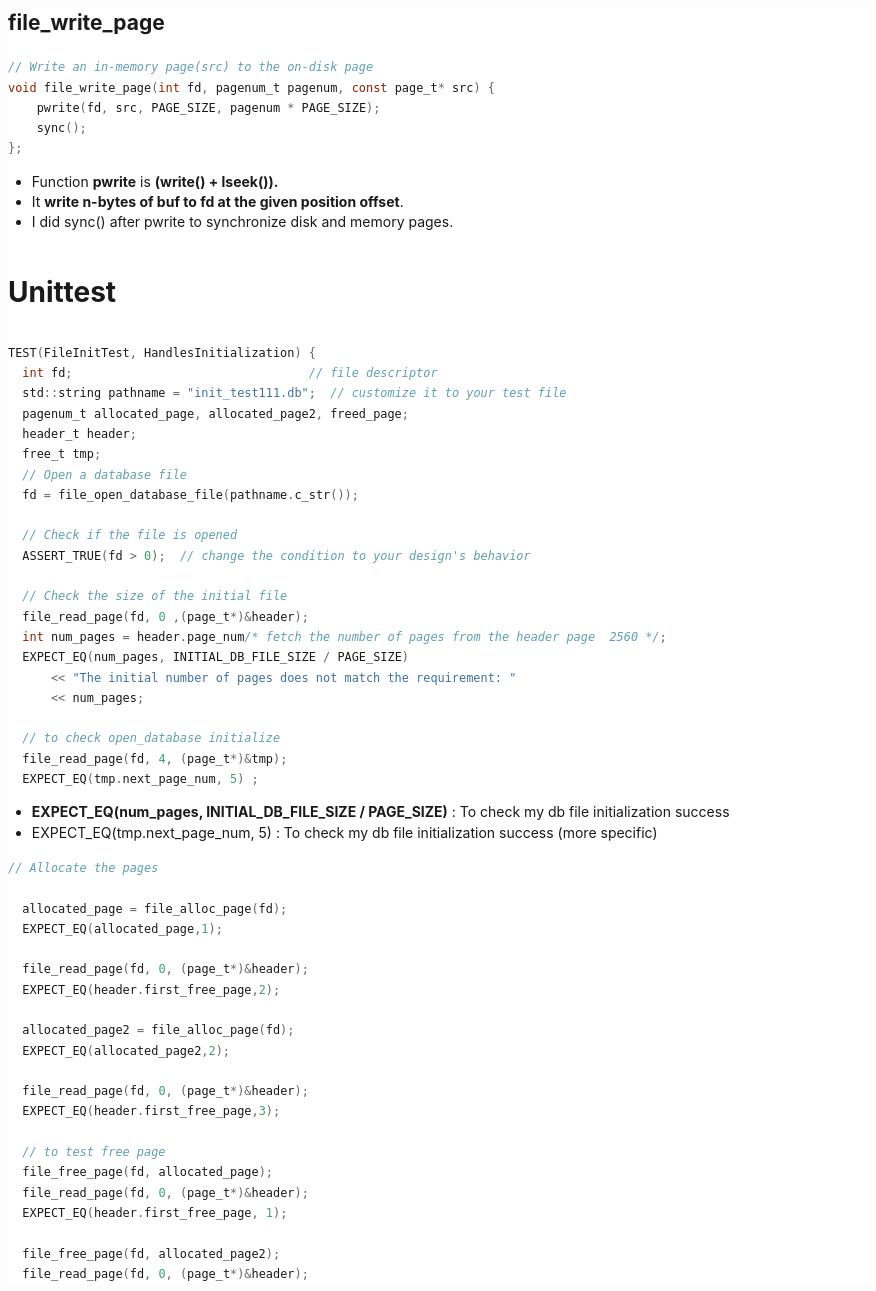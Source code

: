 ## file_write_page
```c
// Write an in-memory page(src) to the on-disk page
void file_write_page(int fd, pagenum_t pagenum, const page_t* src) {
	pwrite(fd, src, PAGE_SIZE, pagenum * PAGE_SIZE);
	sync();
};
```
* Function **pwrite** is **(write() + lseek()).** 
* It **write n-bytes of buf to fd at the given position offset**.
* I did sync() after pwrite to synchronize disk and memory pages.
# Unittest
##
```c
TEST(FileInitTest, HandlesInitialization) {
  int fd;                                 // file descriptor
  std::string pathname = "init_test111.db";  // customize it to your test file
  pagenum_t allocated_page, allocated_page2, freed_page;
  header_t header;
  free_t tmp;
  // Open a database file
  fd = file_open_database_file(pathname.c_str());

  // Check if the file is opened
  ASSERT_TRUE(fd > 0);  // change the condition to your design's behavior

  // Check the size of the initial file
  file_read_page(fd, 0 ,(page_t*)&header);
  int num_pages = header.page_num/* fetch the number of pages from the header page  2560 */;
  EXPECT_EQ(num_pages, INITIAL_DB_FILE_SIZE / PAGE_SIZE)
      << "The initial number of pages does not match the requirement: "
      << num_pages;

  // to check open_database initialize
  file_read_page(fd, 4, (page_t*)&tmp);
  EXPECT_EQ(tmp.next_page_num, 5) ;
```
* **EXPECT_EQ(num_pages, INITIAL_DB_FILE_SIZE / PAGE_SIZE)** : To check my db file initialization success
* EXPECT_EQ(tmp.next_page_num, 5) : To check my db file initialization success (more specific) 
```c
// Allocate the pages
  
  allocated_page = file_alloc_page(fd);
  EXPECT_EQ(allocated_page,1);

  file_read_page(fd, 0, (page_t*)&header);
  EXPECT_EQ(header.first_free_page,2);

  allocated_page2 = file_alloc_page(fd);
  EXPECT_EQ(allocated_page2,2);

  file_read_page(fd, 0, (page_t*)&header);
  EXPECT_EQ(header.first_free_page,3);

  // to test free page
  file_free_page(fd, allocated_page);
  file_read_page(fd, 0, (page_t*)&header);
  EXPECT_EQ(header.first_free_page, 1);

  file_free_page(fd, allocated_page2);
  file_read_page(fd, 0, (page_t*)&header);
```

# # #

* **ABOUT THIS EXERCISE**:
Beginning at the line that holds "success (more specific)", reproduce each line of the records above down to and including the last one.

* **EXPECTED ANSWER**:
* EXPECT_EQ(tmp.next_page_num, 5) : To check my db file initialization success (more specific) 
```c
// Allocate the pages
  
  allocated_page = file_alloc_page(fd);
  EXPECT_EQ(allocated_page,1);

  file_read_page(fd, 0, (page_t*)&header);
  EXPECT_EQ(header.first_free_page,2);

  allocated_page2 = file_alloc_page(fd);
  EXPECT_EQ(allocated_page2,2);

  file_read_page(fd, 0, (page_t*)&header);
  EXPECT_EQ(header.first_free_page,3);

  // to test free page
  file_free_page(fd, allocated_page);
  file_read_page(fd, 0, (page_t*)&header);
  EXPECT_EQ(header.first_free_page, 1);

  file_free_page(fd, allocated_page2);
  file_read_page(fd, 0, (page_t*)&header);
```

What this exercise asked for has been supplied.